Everything was going unbelievably well. My husband and I shifted to a one-bedroom apartment in Bandra. I was soon everywhere, in posters, magazines, on TV. In a matter of three months I had already worked with the biggest photographers and done fashion shows for the biggest designers. It was like a dream come true…

Everything was amazing apart from one thing: my body. While everyone seemed to like me (and my body) just fine, I didn’t… My old fears resurfaced. I felt fat again. So I went through a few bookshops and bought all the diet books I could find...

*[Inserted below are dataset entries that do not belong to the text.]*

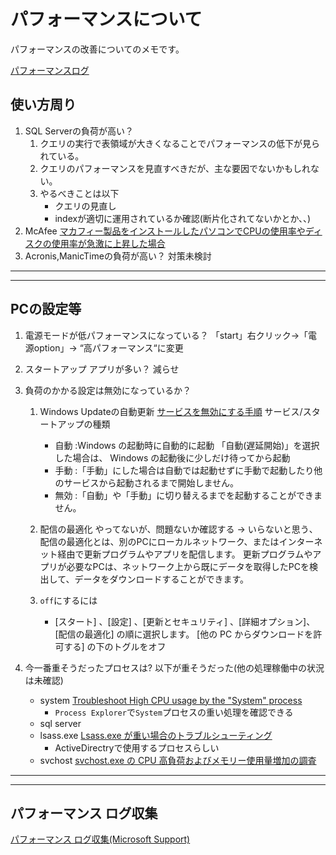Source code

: # パフォーマンスについて

パフォーマンスの改善についてのメモです。

[パフォーマンスログ](#performance_log)

## 使い方周り

1. SQL Serverの負荷が高い？
    1. クエリの実行で表領域が大きくなることでパフォーマンスの低下が見られている。
    2. クエリのパフォーマンスを見直すべきだが、主な要因でないかもしれない。
    3. やるべきことは以下
        - クエリの見直し
        - indexが適切に運用されているか確認(断片化されてないかとか、、)
2. McAfee
    [マカフィー製品をインストールしたパソコンでCPUの使用率やディスクの使用率が急激に上昇した場合](https://www.mcafee.com/support/?locale=ja-JP&articleId=TS102870&page=shell&shell=article-view)
3. Acronis,ManicTimeの負荷が高い？
    対策未検討

---
---

## PCの設定等

1. 電源モードが低パフォーマンスになっている？
    「start」右クリック->「電源option」-> “高パフォーマンス“に変更
2. スタートアップ アプリが多い？
    減らせ

3. 負荷のかかる設定は無効になっているか？
    1. Windows Updateの自動更新
        [サービスを無効にする手順](https://itojisan.xyz/trouble/13235/)
        サービス/スタートアップの種類
        - 自動 :Windows の起動時に自動的に起動
            「自動(遅延開始)」を選択した場合は、 Windows の起動後に少しだけ待ってから起動
        - 手動 :「手動」にした場合は自動では起動せずに手動で起動したり他のサービスから起動されるまで開始しません。
        - 無効 :「自動」や「手動」に切り替えるまでを起動することができません。

    2. 配信の最適化 やってないが、問題ないか確認する -> いらないと思う、
        配信の最適化とは、別のPCにローカルネットワーク、またはインターネット経由で更新プログラムやアプリを配信します。 更新プログラムやアプリが必要なPCは、ネットワーク上から既にデータを取得したPCを検出して、データをダウンロードすることができます。

    3. `off`にするには
        - [スタート] 、[設定] 、[更新とセキュリティ] 、[詳細オプション]、[配信の最適化] の順に選択します。 [他の PC からダウンロードを許可する] の下のトグルをオフ

4. 今一番重そうだったプロセスは?
    以下が重そうだった(他の処理稼働中の状況は未確認)
    - system
        [Troubleshoot High CPU usage by the "System" process](https://superuser.com/questions/527401/troubleshoot-high-cpu-usage-by-the-system-process)
        - `Process Explorer`で`System`プロセスの重い処理を確認できる
    - sql server
    - lsass.exe
    [Lsass.exe が重い場合のトラブルシューティング](https://learn.microsoft.com/ja-jp/troubleshoot/windows-server/identity/troubleshoot-high-lsass.exe-cpu-utilization)
        - ActiveDirectryで使用するプロセスらしい
    - svchost
        [svchost.exe の CPU 高負荷およびメモリー使用量増加の調査](https://jpwinsup.github.io/blog/2021/02/08/Performance/SystemResource/SeparatingSvcHostServices/)

---
---

## <a name=performance>パフォーマンス ログ収集</a>

[パフォーマンス ログ収集(Microsoft Support)](https://jpwinsup.github.io/blog/2021/06/07/Performance/SystemResource/PerformanceLogging/)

So I ate fat-free, sin-free meals and at the same time did tons of cardio in the gym every day. My typical diet would be sugar-free muesli for breakfast with plain yoghurt, salad for lunch and some steamed or baked fish with vegetables for dinner. One of my favourite salad recipes that I developed at that time was tomatoes with grated beetroot and one spoon of soy mayonnaise. It was yummy! So I didn’t feel bad about not eating the other delicious Indian foods but I do have to say that when my husband ordered a burger, I often escaped to the bedroom to read a book just so I wasn’t tempted looking at him.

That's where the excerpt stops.